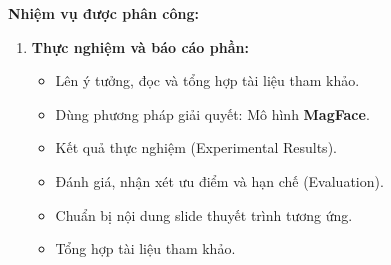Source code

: \textbf{Nhiệm vụ được phân công:}
\begin{enumerate}
    \item \textbf{Thực nghiệm và báo cáo phần:}
    \begin{itemize}
        \item Lên ý tưởng, đọc và tổng hợp tài liệu tham khảo.
        \item Dùng phương pháp giải quyết: Mô hình \textbf{MagFace}.
        \item Kết quả thực nghiệm (Experimental Results).
        \item Đánh giá, nhận xét ưu điểm và hạn chế (Evaluation).
        \item Chuẩn bị nội dung slide thuyết trình tương ứng.
        \item Tổng hợp tài liệu tham khảo.
    \end{itemize}
\end{enumerate}
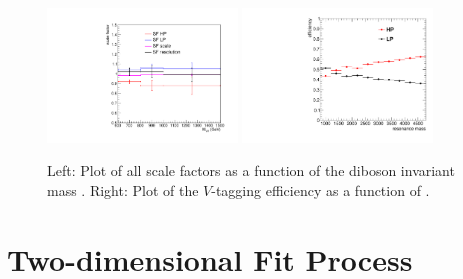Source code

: \begin{figure}[htbp]
  \centering
  \includegraphics[width=0.45\textwidth]{fig/analysis/MVVDepSummary.pdf}
  \includegraphics[width=0.45\textwidth]{fig/analysis/ptDep.pdf}
  \caption{
    Left: Plot of all scale factors as a function of the diboson invariant mass \MVV.
    Right: Plot of the $V$-tagging efficiency as a function of \MVV.
  }
  \label{fig:VTag_massdep_summary}
\end{figure}

\section{Two-dimensional Fit Process}
\label{sec:2Dfit}

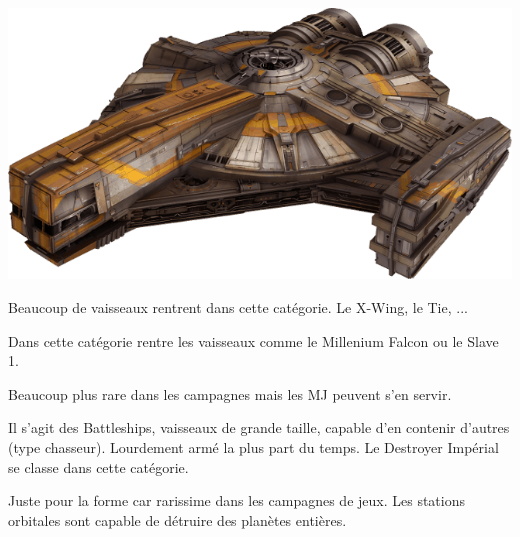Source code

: \begin{center}
    \includegraphics[width=0.9\linewidth]{img/equipement/navette.png}
\end{center}

\begin{description}[align=left]
    \item [Chasseur léger]
        Beaucoup de vaisseaux rentrent dans cette catégorie. Le X-Wing, le Tie, ...

    \item [Navette]
        Dans cette catégorie rentre les vaisseaux comme le Millenium Falcon ou le Slave 1.

    \item [Croiseur]
        Beaucoup plus rare dans les campagnes mais les MJ peuvent s’en servir.

    \item [Bâtiment]
        Il s’agit des Battleships, vaisseaux de grande taille, capable d’en contenir d’autres (type chasseur). Lourdement armé la plus part du temps. Le Destroyer Impérial se classe dans cette catégorie.

    \item [Station Orbitale]
        Juste pour la forme car rarissime dans les campagnes de jeux. Les stations orbitales sont capable de détruire des planètes entières.
\end{description}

(WHAT THIS TASK INVOLVES):
Write out every line of the preceding listing that contains "textwidth".

(EXPECTED OUTPUT):
  \includegraphics[width=0.45\textwidth]{fig/analysis/MVVDepSummary.pdf}
  \includegraphics[width=0.45\textwidth]{fig/analysis/ptDep.pdf}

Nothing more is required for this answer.